Clipper Film Correspondent

Blue Jasmine (Sony Pictures Classics)

Rated PG-13 for mature thematic material, language and sexual content.

Starring Cate Blanchett, Alec Baldwin, Bobby Cannavale, Louis C.K., Andrew Dice Clay, Sally Hawkins, Peter Sarsgaard, Michael Stuhlbarg, Tammy Blanchard, Max Casella, Alden Ehrenreich.

Wriiten and Directed by Woody Allen.

GRADE: 

REVIEW:

Woody Allen seems to have found a new groove. He sort of fell off the movie radar after Mighty Aphrodite (1995), and even though he continued making films almost every year, none of them really caught on with critics or audiences until 2010's Midnight in Paris. Blue Jasmine is his latest project, starring Cate Blanchett as a narcissistic socialite down on her luck as she plunges into madness.

Blanchett plays Jasmine, as she arrives in San Francisco to reunite with her sister Ginger (Sally Hawkins). The rest of the film covers Jasmine's current events as she tries to adjust to living in a small apartment, while flashing back to her days in New York as the wife of Hal (Alec Baldwin), a wealthy investor with a flair for shady deals. Although Ginger is not as refined as her sister, she tries to help out by setting Jasmine up on dates and finding a job. Jasmine clashes with her sister's boyfriend Chili (Bobby Cannavale), whose character bears a younger, but strong resemblance to Ginger's ex-husband Augie (Andrew Dice Clay), seen in many of Jasmine's flashbacks.

As Jasmine struggles to find her way, she slips deeper into madness, and is often seen talking to the people she sees in flashbacks, creating the vision of someone talking to themselves. Jasmine seems to turn things around when she meets Dwight (Peter Sarsgaard), a wealthy diplomat who believes her lies about being a successful interior designer. Jasmine's world comes crashing down again as she tries to reunite with her estranged stepson Danny (Alden Ehrenreich), and is caught in her lie to Dwight by a man from her past.

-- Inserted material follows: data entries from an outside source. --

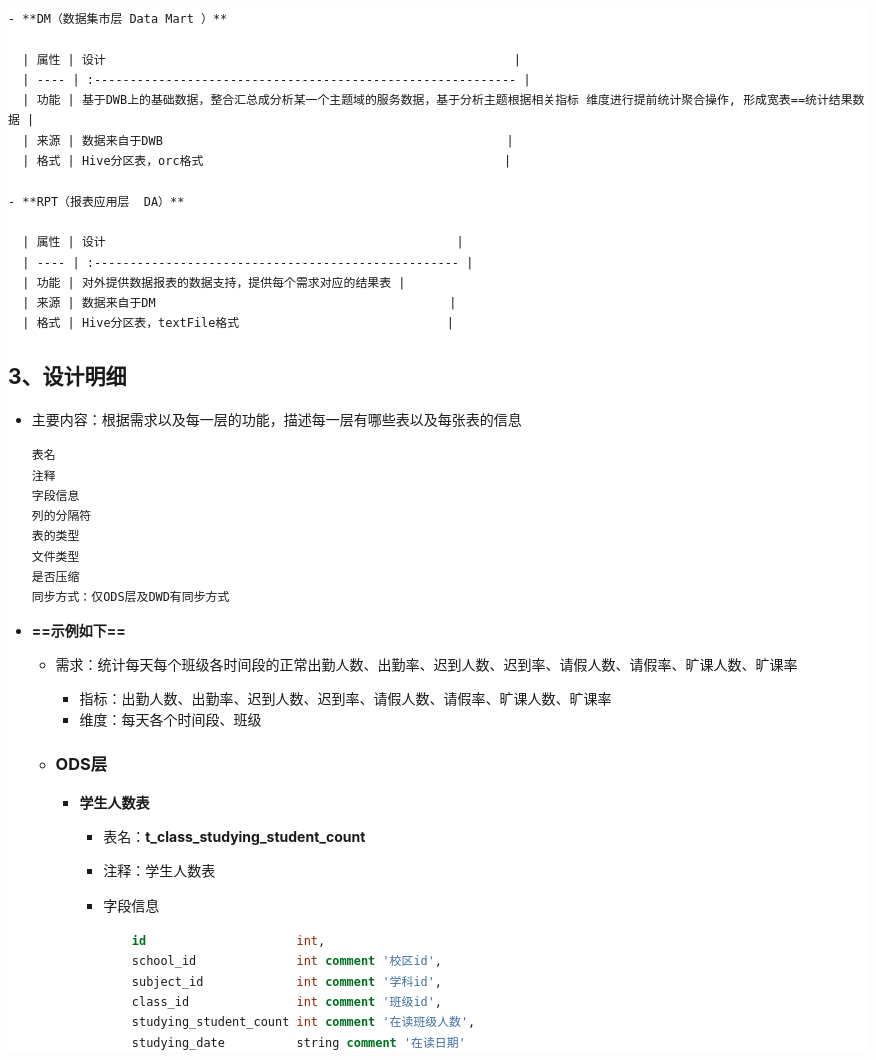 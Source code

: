     - **DM（数据集市层 Data Mart ）**
  
      | 属性 | 设计                                                         |
      | ---- | :----------------------------------------------------------- |
      | 功能 | 基于DWB上的基础数据，整合汇总成分析某一个主题域的服务数据，基于分析主题根据相关指标 维度进行提前统计聚合操作, 形成宽表==统计结果数据 |
      | 来源 | 数据来自于DWB                                                |
      | 格式 | Hive分区表，orc格式                                          |

    - **RPT（报表应用层  DA）**
  
      | 属性 | 设计                                                 |
      | ---- | :--------------------------------------------------- |
      | 功能 | 对外提供数据报表的数据支持，提供每个需求对应的结果表 |
      | 来源 | 数据来自于DM                                         |
      | 格式 | Hive分区表，textFile格式                             |

  

## 3、设计明细

- 主要内容：根据需求以及每一层的功能，描述每一层有哪些表以及每张表的信息

  ```
  表名
  注释
  字段信息
  列的分隔符
  表的类型
  文件类型
  是否压缩
  同步方式：仅ODS层及DWD有同步方式
  ```

- **==示例如下==**

  - 需求：统计每天每个班级各时间段的正常出勤人数、出勤率、迟到人数、迟到率、请假人数、请假率、旷课人数、旷课率

    - 指标：出勤人数、出勤率、迟到人数、迟到率、请假人数、请假率、旷课人数、旷课率
    - 维度：每天各个时间段、班级

  - ### **ODS层**

    - **学生人数表**

      - 表名：**t_class_studying_student_count**

      - 注释：学生人数表

      - 字段信息

        ```sql
        	id                     int,
            school_id              int comment '校区id',
            subject_id             int comment '学科id',
            class_id               int comment '班级id',
            studying_student_count int comment '在读班级人数',
            studying_date          string comment '在读日期'
        ```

While Woody Allen has been known to make a few dramas over the years, not many of them have drawn favorable attention from critics or audiences. Blue Jasmine might break that pattern, since it's a gut-wrenching story of one woman's spiral into madness.

I can't say enough about Blanchett's powerful performance as Jasmine. It's one of those roles that will more than likely launch her back into “best actress” consideration during the upcoming awards season. It's one of her best performances, and worthy of any such consideration. One acting surprise in Blue Jasmine comes from Andrew Dice Clay, who does and excellent job playing a bitter, broken man and victim to Hal's questionable investment schemes.

Blue Jasmine isn't Woody Allen's best film, but it's a dramatic departure and something fresh from the famed auteur. It's also good to see Woody get out of Manhattan once in a while. First Paris, then Rome and now San Francisco. The world is getting larger for Woody, and certainly darker if he keeps making notable dramas like Blue Jasmine.